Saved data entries
● ● ● ● ● ● ●
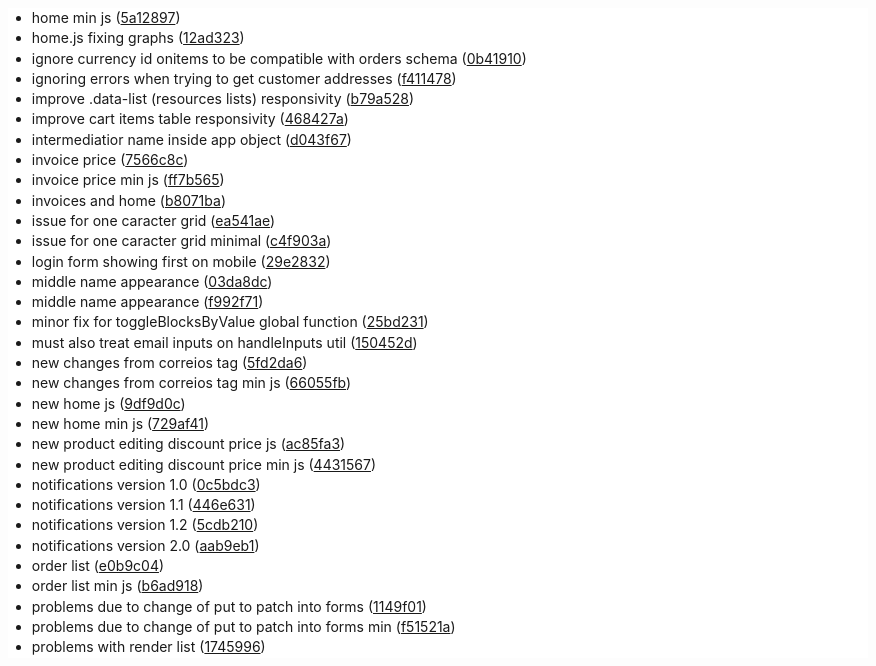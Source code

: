 * home min js ([5a12897](https://github.com/ecomplus/admin/commit/5a1289793ff3954859ce7ec9be4fb31acf68f8ca))
* home.js fixing graphs ([12ad323](https://github.com/ecomplus/admin/commit/12ad323cb5e724bdb8c763605bd98846c1eea50c))
* ignore currency id onitems to be compatible with orders schema ([0b41910](https://github.com/ecomplus/admin/commit/0b41910d05d9a28be6baa70cc3537a8c4f235b50))
* ignoring errors when trying to get customer addresses ([f411478](https://github.com/ecomplus/admin/commit/f411478c9efd9b363994ffb4ceabb41c6c0a4d64))
* improve .data-list (resources lists) responsivity ([b79a528](https://github.com/ecomplus/admin/commit/b79a528291e2d0c4e3745c2af0048ac56d6e27c4))
* improve cart items table responsivity ([468427a](https://github.com/ecomplus/admin/commit/468427a33efaa76258574154c51560160a7de760))
* intermediatior name inside app object ([d043f67](https://github.com/ecomplus/admin/commit/d043f6769187fba6dba60030b109029c49588c8f))
* invoice price ([7566c8c](https://github.com/ecomplus/admin/commit/7566c8cbe5b4717c7fdc9744ca9b3b067be1f4e2))
* invoice price min js ([ff7b565](https://github.com/ecomplus/admin/commit/ff7b56592d388ea44c1fffd13355b7a747fd6fbb))
* invoices and home ([b8071ba](https://github.com/ecomplus/admin/commit/b8071ba4f1b29abd23dcb61cb354b881f401b764))
* issue for one caracter grid ([ea541ae](https://github.com/ecomplus/admin/commit/ea541aed9b877f210073123f6b2deeaeb33553dc))
* issue for one caracter grid minimal ([c4f903a](https://github.com/ecomplus/admin/commit/c4f903a5d1f3e000e03b77372c083fc9a1341a64))
* login form showing first on mobile ([29e2832](https://github.com/ecomplus/admin/commit/29e2832be192804af0d0bf1ba51b23583375867b))
* middle name appearance ([03da8dc](https://github.com/ecomplus/admin/commit/03da8dc88c35712272b42854838410ab77d994e2))
* middle name appearance ([f992f71](https://github.com/ecomplus/admin/commit/f992f716de49779108ffef708db96a8aa1a43f46))
* minor fix for toggleBlocksByValue global function ([25bd231](https://github.com/ecomplus/admin/commit/25bd231aff4f0896eb5b2a06c755a741ad5b3660))
* must also treat email inputs on handleInputs util ([150452d](https://github.com/ecomplus/admin/commit/150452d84df44bd4da6dc902a08f505ba6b2a33c))
* new changes from correios tag ([5fd2da6](https://github.com/ecomplus/admin/commit/5fd2da64a9c486df5901fd3fc51d313f8baa8f54))
* new changes from correios tag min js ([66055fb](https://github.com/ecomplus/admin/commit/66055fb62a0dda0753045bfd12a8aa8297c5ef16))
* new home js ([9df9d0c](https://github.com/ecomplus/admin/commit/9df9d0c75a9c4b619e7fb84effe07d55837b7757))
* new home min js ([729af41](https://github.com/ecomplus/admin/commit/729af41eb54feab6d86a7418233a7b4522b82c98))
* new product editing discount price js ([ac85fa3](https://github.com/ecomplus/admin/commit/ac85fa3fa73c438982299c920fa8b90c98460bbe))
* new product editing discount price min js ([4431567](https://github.com/ecomplus/admin/commit/4431567cf032f0228163d1a475f7f0f60546fe37))
* notifications version 1.0 ([0c5bdc3](https://github.com/ecomplus/admin/commit/0c5bdc3bb55a4c587a6f97ec29c4776bfb9e8396))
* notifications version 1.1 ([446e631](https://github.com/ecomplus/admin/commit/446e6317a7a4c69c17793afd3a4ad861aa40b923))
* notifications version 1.2 ([5cdb210](https://github.com/ecomplus/admin/commit/5cdb2105e255c2f85a059ec6560c77e0c172a0a8))
* notifications version 2.0 ([aab9eb1](https://github.com/ecomplus/admin/commit/aab9eb1ee30a8290526c3103fc6fdb3fe2648eab))
* order list ([e0b9c04](https://github.com/ecomplus/admin/commit/e0b9c04926d425994d4a5f0ec3c6b94641c9be78))
* order list min js ([b6ad918](https://github.com/ecomplus/admin/commit/b6ad9187db5b124346c436f34ebe7cb15cbf958e))
* problems due to change of put to patch into forms ([1149f01](https://github.com/ecomplus/admin/commit/1149f019e406e2bfdfcb183c7adad33bcffd3a99))
* problems due to change of put to patch into forms min ([f51521a](https://github.com/ecomplus/admin/commit/f51521a94220be68e3ef264b12f4d3ebe120d7ba))
* problems with render list ([1745996](https://github.com/ecomplus/admin/commit/17459960230009058b8052fbc105ecc77865cc12))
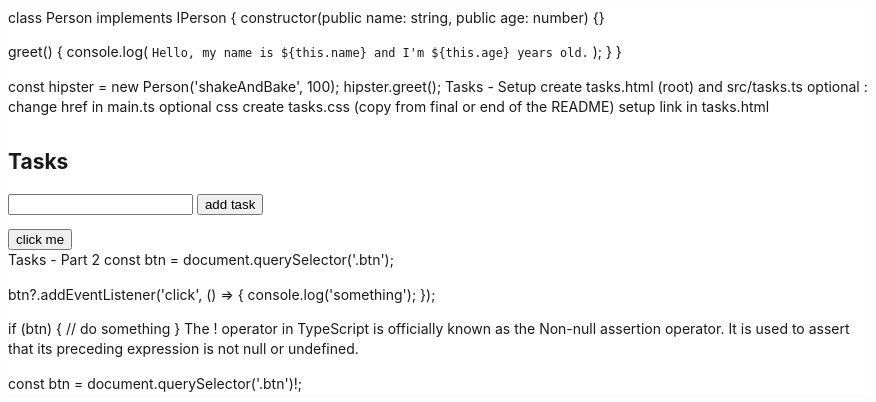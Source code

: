 class Person implements IPerson {
  constructor(public name: string, public age: number) {}

  greet() {
    console.log(
      `Hello, my name is ${this.name} and I'm ${this.age} years old.`
    );
  }
}

const hipster = new Person('shakeAndBake', 100);
hipster.greet();
Tasks - Setup
create tasks.html (root) and src/tasks.ts
optional : change href in main.ts
optional css
create tasks.css (copy from final or end of the README)
setup link in tasks.html
<!DOCTYPE html>
<html lang="en">
  <head>
    <meta charset="UTF-8" />
    <meta name="viewport" content="width=device-width, initial-scale=1.0" />
    <title>Tasks</title>
    <link rel="stylesheet" href="src/tasks.css" />
  </head>
  <body>
    <main>
      <h2>Tasks</h2>
      <form class="form">
        <input type="text" class="form-input" />
        <button type="submit" class="btn">add task</button>
      </form>
      <ul class="list"></ul>
      <button class="test-btn">click me</button>
    </main>
    <script type="module" src="src/tasks.ts"></script>
  </body>
</html>
Tasks - Part 2
const btn = document.querySelector('.btn');

btn?.addEventListener('click', () => {
  console.log('something');
});

if (btn) {
  // do something
}
The ! operator in TypeScript is officially known as the Non-null assertion operator. It is used to assert that its preceding expression is not null or undefined.

const btn = document.querySelector('.btn')!;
● ● ● ● ● ● ●
* [Task description]: In the records above, some lines hold the word "middle". Say how many, and nothing more.

* [Exercise response]: 2